つい年のせいと考えがちですが、人や物の名前がなかなか思い出せない、何度も同じ言葉や行動を繰り返すなどの症状は、実はアルツハイマー病だったということは、よくあることです。
アルツハイマー病とは、脳を構成している神経細胞が、通常の老化に比べて、より速いスピードで、急速に失われていく病気です。その結果、認知症につながっていく病気です。
65歳以上の患者の、5パーセントが認知症と診断されています。そして、そのうちの、0パーセントが、アルツハイマー病に由来しているといわれています。その他、30パーセントは、脳梗塞や脳出血による脳血管性の認知症であるとされています。
老化による物忘れとは違って、認知症による物忘れには、いくつかの特徴があります。
例えば、老化の場合は、名前や日付などを、とっさに思い出すことができません。一方、認知症の場合は、体験した全てのことを忘れてしまいます。また、最近の出来事の記憶が、抜け落ちてしまうというとも、この病気の特徴です。
さらに、時間や自分のいる居場所の意識がなくなってしまいます。老化の場合は、そのようなことはありません。また、認知症の場合、幻覚や妄想を伴うこともよくあります。そして、人格崩壊を招くことすらあるのです。そのため、社会生活を送ることが困難になり、寝たきりになってしまいます。
認知症のお年寄りが、悪徳業者に騙され、全財産をとられてしまったというケースが、ニュースなどで報道されたりしています。
認知症をはじめ、知的障害、精神障害などの理由で、判断能力が不自由な方々に代わって、不動産や預貯金の管理をしたり、介護サービスなどの契約を結ぶ代行をしたりする制度として、「成人後見制度」という制度があります。
現在、全国各地に、認知症の老人を受け入れるための老人ホームも、増加してきています。また、入所後に認知症になった、あるいは症状が進行してしまった場合に、老人ホームが、当人に代わって福祉サービスの申請を行ってくれるケースもあります。
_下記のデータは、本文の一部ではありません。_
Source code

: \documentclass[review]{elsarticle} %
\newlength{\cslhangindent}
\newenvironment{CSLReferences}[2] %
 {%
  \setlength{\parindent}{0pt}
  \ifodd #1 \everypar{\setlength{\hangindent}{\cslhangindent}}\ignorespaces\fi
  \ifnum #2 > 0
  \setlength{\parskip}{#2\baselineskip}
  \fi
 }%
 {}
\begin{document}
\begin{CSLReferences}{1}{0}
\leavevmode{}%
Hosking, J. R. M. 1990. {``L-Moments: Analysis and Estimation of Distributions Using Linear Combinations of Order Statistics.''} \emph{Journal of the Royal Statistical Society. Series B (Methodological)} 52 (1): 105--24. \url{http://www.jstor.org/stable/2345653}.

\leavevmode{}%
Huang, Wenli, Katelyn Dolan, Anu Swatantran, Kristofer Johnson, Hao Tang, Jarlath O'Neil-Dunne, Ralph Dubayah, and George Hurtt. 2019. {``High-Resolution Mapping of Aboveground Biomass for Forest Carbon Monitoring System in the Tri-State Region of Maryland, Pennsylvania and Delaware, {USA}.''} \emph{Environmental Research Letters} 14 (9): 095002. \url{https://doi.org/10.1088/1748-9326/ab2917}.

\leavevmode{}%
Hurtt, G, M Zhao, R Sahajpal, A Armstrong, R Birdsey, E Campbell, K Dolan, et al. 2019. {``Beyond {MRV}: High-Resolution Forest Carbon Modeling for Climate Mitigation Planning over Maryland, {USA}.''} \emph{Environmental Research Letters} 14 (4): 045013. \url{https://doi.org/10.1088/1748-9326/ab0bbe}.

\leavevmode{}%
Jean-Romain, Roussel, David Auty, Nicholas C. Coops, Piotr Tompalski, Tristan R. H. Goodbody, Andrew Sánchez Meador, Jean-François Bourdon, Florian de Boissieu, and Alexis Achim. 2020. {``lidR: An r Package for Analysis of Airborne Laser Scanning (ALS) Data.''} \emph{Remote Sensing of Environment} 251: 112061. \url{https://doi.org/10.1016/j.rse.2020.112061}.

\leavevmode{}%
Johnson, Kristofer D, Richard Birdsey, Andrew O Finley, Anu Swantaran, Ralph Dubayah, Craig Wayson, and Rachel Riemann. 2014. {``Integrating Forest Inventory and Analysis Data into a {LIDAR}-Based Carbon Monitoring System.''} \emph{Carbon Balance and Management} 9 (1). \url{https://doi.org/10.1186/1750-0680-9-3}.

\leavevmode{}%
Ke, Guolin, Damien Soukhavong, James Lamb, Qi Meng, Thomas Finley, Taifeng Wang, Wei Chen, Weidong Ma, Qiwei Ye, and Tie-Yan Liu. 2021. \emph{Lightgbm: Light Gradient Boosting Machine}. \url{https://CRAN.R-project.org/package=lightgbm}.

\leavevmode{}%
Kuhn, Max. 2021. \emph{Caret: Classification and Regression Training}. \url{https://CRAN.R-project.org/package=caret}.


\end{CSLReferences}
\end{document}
認知症(痴呆症)は、高齢化社会においては、身近な病気となりつつあるようです。
日本では現在、高齢化・少子化が急速に進んでいます。そして、そのことによって、高齢者の幸せを家族だけ支えていくことは難しくなっています。社会全体で、高齢者の幸せをの向上、維持をはかる仕組みを確立することはできないのでしょうか。昭和38年、高齢者の福祉の向上を図ることを目的とした「老人福祉法」が制定されました。高齢者の福祉とは、社会福祉制度の一分野で、老人福祉とも呼ばれているのです。特に、高齢者を対象とするサービスのことを指しています。
「老人福祉法」は、老人福祉の原理を明確にして、高齢者の心身の健康を保持しながら、生活を安定させるために、必要な措置を講じるために存在する法律です。かつて、すべての高齢者を対象として、その社会保障を担っていましたが、財政悪化により、現在では、「老人保健法」、「介護保険法」が適用されない場合に限り、老人の福祉を行う根拠として用いられるようになっているのです。
高齢者の福祉としては、在宅福祉と施設福祉の2種類があります。在宅福祉には、ホームヘルプ、ショートステイ、デイサービス、グループホームなどがあります。施設福祉は、特別養護老人ホーム、養護老人ホーム、老人介護支援センター、老人福祉センターなどがあります。軽費老人には、A型、B型の区分がありますし、ケアハウスはこのような種類の老人ホームの一種であるといえます。